[Saved data entries]
******************************

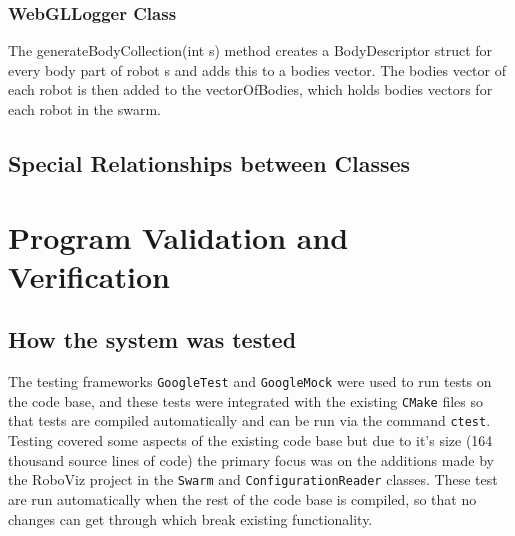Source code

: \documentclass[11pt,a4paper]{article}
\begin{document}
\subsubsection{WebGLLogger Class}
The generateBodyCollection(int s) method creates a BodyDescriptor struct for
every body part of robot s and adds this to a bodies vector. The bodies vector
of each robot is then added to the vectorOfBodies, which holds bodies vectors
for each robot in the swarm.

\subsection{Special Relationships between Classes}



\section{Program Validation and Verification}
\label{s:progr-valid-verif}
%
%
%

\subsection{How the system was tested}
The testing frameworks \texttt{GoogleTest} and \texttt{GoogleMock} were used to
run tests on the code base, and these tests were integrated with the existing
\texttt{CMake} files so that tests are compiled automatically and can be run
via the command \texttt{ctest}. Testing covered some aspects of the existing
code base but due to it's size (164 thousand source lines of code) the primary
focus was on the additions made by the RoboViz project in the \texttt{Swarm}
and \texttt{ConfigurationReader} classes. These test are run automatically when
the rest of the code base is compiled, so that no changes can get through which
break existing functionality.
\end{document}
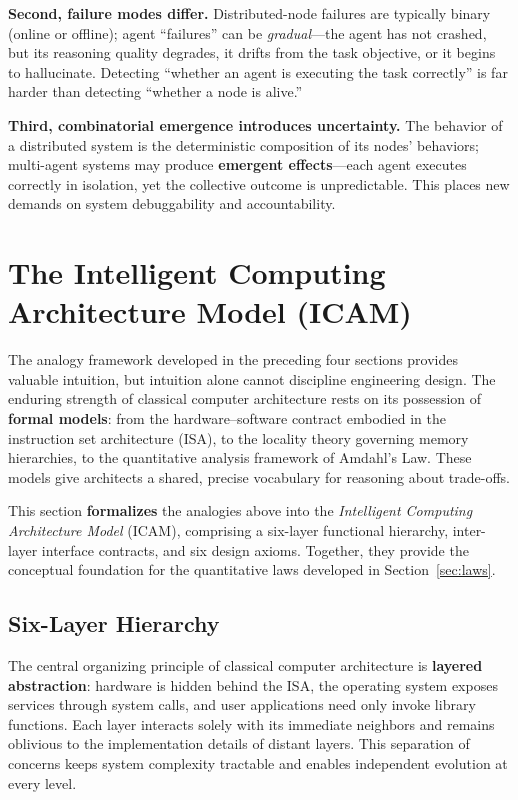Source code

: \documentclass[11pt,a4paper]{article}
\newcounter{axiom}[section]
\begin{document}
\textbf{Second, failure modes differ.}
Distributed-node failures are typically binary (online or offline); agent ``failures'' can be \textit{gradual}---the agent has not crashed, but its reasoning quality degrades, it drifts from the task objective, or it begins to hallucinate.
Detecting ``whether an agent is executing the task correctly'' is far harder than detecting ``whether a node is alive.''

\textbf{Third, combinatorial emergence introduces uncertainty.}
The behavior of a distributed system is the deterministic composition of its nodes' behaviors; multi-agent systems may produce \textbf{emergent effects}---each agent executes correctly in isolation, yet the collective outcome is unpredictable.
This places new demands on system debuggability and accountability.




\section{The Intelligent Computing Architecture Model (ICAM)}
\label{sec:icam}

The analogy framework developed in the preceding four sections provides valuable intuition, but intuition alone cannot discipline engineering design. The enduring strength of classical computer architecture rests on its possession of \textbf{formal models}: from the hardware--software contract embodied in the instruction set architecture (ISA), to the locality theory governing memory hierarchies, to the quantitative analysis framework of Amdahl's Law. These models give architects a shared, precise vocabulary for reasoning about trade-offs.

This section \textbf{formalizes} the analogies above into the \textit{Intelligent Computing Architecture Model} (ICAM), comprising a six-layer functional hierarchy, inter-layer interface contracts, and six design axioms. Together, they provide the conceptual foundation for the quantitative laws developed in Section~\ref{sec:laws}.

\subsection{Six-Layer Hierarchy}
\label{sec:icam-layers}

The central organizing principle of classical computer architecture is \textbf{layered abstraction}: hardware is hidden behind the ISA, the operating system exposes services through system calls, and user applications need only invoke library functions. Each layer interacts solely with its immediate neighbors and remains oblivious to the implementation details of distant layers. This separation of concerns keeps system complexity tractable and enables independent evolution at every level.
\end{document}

******************************

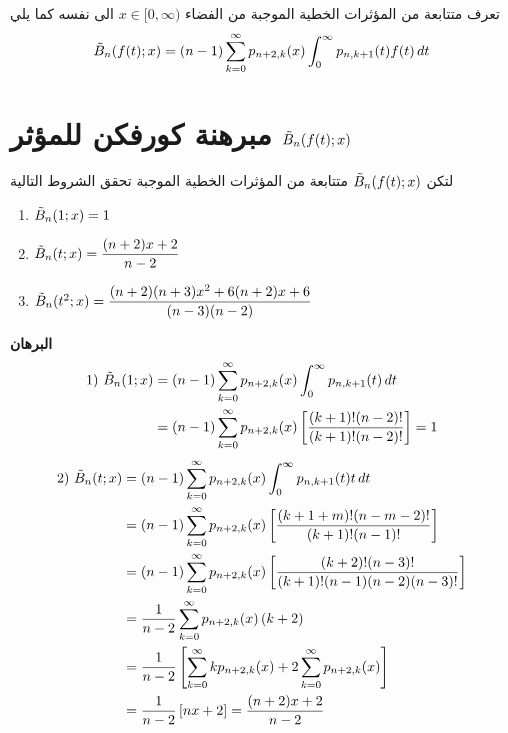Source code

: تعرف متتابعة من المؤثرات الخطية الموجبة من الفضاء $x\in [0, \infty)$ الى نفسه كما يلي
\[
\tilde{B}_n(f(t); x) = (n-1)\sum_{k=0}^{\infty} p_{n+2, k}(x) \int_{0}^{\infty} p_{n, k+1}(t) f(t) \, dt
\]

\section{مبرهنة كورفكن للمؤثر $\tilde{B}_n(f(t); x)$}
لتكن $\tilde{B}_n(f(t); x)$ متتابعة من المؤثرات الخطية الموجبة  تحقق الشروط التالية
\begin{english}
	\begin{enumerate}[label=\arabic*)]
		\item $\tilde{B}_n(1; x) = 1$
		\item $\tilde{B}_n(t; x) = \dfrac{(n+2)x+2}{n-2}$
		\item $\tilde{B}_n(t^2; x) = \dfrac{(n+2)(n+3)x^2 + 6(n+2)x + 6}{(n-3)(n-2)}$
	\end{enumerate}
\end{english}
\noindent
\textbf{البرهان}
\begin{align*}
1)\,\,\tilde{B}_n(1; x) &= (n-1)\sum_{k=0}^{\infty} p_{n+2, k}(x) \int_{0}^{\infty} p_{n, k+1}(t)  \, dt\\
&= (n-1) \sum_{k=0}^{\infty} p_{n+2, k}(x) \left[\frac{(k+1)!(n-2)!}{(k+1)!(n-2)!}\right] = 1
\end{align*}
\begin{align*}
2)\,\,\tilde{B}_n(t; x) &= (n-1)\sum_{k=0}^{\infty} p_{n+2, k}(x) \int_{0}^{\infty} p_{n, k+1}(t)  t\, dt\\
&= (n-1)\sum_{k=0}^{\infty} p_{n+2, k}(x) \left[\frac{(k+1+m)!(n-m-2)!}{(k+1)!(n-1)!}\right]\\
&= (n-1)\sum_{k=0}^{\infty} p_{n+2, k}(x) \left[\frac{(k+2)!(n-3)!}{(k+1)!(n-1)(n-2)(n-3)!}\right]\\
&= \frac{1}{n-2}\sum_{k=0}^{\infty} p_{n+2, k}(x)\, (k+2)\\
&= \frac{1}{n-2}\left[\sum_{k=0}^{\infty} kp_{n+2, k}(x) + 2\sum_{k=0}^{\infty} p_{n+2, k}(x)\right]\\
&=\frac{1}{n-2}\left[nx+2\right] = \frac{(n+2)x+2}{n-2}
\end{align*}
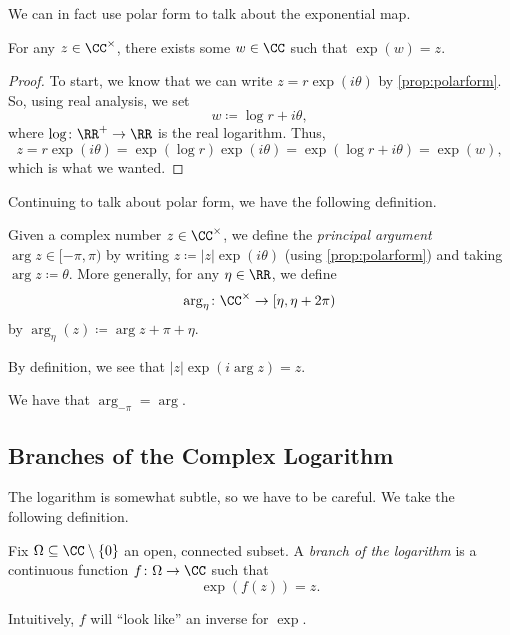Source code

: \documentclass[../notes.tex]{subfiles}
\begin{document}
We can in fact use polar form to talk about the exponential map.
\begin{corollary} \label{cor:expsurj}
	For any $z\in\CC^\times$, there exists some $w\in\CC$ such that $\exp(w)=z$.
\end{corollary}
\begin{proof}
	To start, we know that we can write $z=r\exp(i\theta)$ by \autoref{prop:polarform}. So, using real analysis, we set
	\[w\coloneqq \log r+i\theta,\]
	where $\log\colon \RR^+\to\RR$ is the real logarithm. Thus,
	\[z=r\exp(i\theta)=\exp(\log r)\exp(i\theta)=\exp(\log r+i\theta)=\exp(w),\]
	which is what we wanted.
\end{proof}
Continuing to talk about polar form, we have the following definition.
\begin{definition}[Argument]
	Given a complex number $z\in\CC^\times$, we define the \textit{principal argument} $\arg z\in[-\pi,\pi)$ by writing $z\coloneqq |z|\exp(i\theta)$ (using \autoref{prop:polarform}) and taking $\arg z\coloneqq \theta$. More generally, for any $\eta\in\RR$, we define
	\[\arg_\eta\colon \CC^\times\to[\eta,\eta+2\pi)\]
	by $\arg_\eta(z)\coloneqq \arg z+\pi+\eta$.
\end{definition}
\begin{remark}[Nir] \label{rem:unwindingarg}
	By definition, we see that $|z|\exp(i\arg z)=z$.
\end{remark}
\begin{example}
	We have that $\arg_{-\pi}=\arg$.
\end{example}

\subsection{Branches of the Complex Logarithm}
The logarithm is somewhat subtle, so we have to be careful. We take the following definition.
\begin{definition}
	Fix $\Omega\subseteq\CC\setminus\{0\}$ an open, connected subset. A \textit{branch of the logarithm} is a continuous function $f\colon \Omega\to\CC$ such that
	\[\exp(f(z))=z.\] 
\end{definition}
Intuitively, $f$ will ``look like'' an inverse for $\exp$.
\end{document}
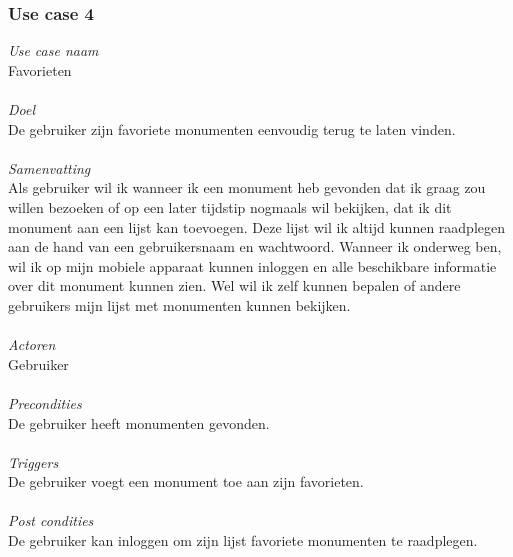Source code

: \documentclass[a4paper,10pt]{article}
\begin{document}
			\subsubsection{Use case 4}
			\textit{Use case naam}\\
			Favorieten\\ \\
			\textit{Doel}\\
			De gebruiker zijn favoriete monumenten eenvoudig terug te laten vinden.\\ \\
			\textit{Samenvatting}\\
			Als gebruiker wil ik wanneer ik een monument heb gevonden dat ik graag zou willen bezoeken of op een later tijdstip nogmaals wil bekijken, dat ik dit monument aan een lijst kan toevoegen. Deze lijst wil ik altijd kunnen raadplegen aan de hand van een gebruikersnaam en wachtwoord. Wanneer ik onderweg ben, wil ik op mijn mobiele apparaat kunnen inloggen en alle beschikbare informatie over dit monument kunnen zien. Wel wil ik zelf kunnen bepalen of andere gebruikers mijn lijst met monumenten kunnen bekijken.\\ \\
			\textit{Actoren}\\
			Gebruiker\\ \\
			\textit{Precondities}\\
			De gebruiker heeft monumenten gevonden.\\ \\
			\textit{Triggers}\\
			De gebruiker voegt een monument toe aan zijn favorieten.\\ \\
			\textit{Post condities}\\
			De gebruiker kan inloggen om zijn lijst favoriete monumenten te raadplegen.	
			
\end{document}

******************************

Action item =>
Give the number of lines in the data that include the string "الموجبة", please, and nothing else.

Response area =>
2